Source texts of formatted documents
* * *

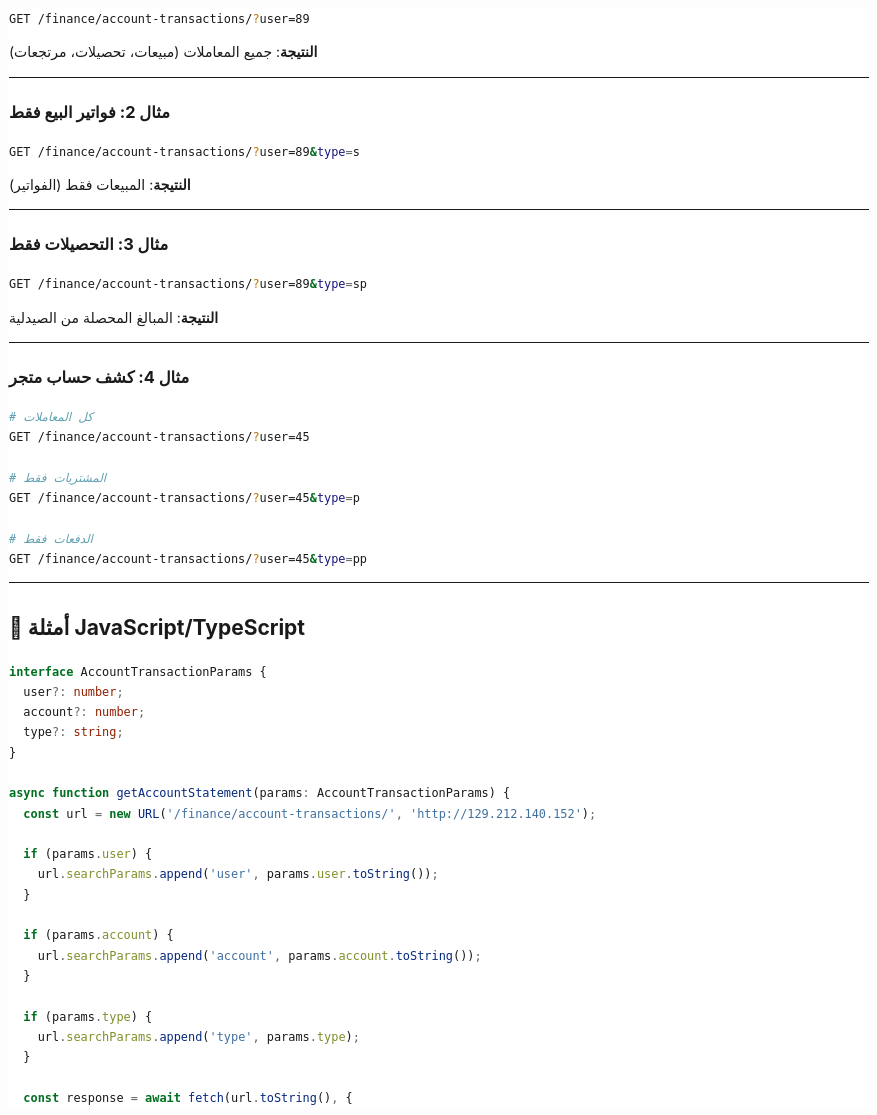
 ```bash
GET /finance/account-transactions/?user=89
```

**النتيجة**: جميع المعاملات (مبيعات، تحصيلات، مرتجعات)

---

### مثال 2: فواتير البيع فقط

```bash
GET /finance/account-transactions/?user=89&type=s
```

**النتيجة**: المبيعات فقط (الفواتير)

---

### مثال 3: التحصيلات فقط

```bash
GET /finance/account-transactions/?user=89&type=sp
```

**النتيجة**: المبالغ المحصلة من الصيدلية

---

### مثال 4: كشف حساب متجر

```bash
# كل المعاملات
GET /finance/account-transactions/?user=45

# المشتريات فقط
GET /finance/account-transactions/?user=45&type=p

# الدفعات فقط
GET /finance/account-transactions/?user=45&type=pp
```

---

## 📱 أمثلة JavaScript/TypeScript

```typescript
interface AccountTransactionParams {
  user?: number;
  account?: number;
  type?: string;
}

async function getAccountStatement(params: AccountTransactionParams) {
  const url = new URL('/finance/account-transactions/', 'http://129.212.140.152');
  
  if (params.user) {
    url.searchParams.append('user', params.user.toString());
  }
  
  if (params.account) {
    url.searchParams.append('account', params.account.toString());
  }
  
  if (params.type) {
    url.searchParams.append('type', params.type);
  }
  
  const response = await fetch(url.toString(), {
```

* * *

**Activity:** Your answer must be the entries repeated exactly, with no pictures.

**Answer for this exercise:**
 ```bash
GET /finance/account-transactions/?user=89
```

**النتيجة**: جميع المعاملات (مبيعات، تحصيلات، مرتجعات)

---

### مثال 2: فواتير البيع فقط

```bash
GET /finance/account-transactions/?user=89&type=s
```

**النتيجة**: المبيعات فقط (الفواتير)

---

### مثال 3: التحصيلات فقط

```bash
GET /finance/account-transactions/?user=89&type=sp
```

**النتيجة**: المبالغ المحصلة من الصيدلية

---

### مثال 4: كشف حساب متجر

```bash
# كل المعاملات
GET /finance/account-transactions/?user=45

# المشتريات فقط
GET /finance/account-transactions/?user=45&type=p

# الدفعات فقط
GET /finance/account-transactions/?user=45&type=pp
```

---

## 📱 أمثلة JavaScript/TypeScript

```typescript
interface AccountTransactionParams {
  user?: number;
  account?: number;
  type?: string;
}

async function getAccountStatement(params: AccountTransactionParams) {
  const url = new URL('/finance/account-transactions/', 'http://129.212.140.152');
  
  if (params.user) {
    url.searchParams.append('user', params.user.toString());
  }
  
  if (params.account) {
    url.searchParams.append('account', params.account.toString());
  }
  
  if (params.type) {
    url.searchParams.append('type', params.type);
  }
  
  const response = await fetch(url.toString(), {
```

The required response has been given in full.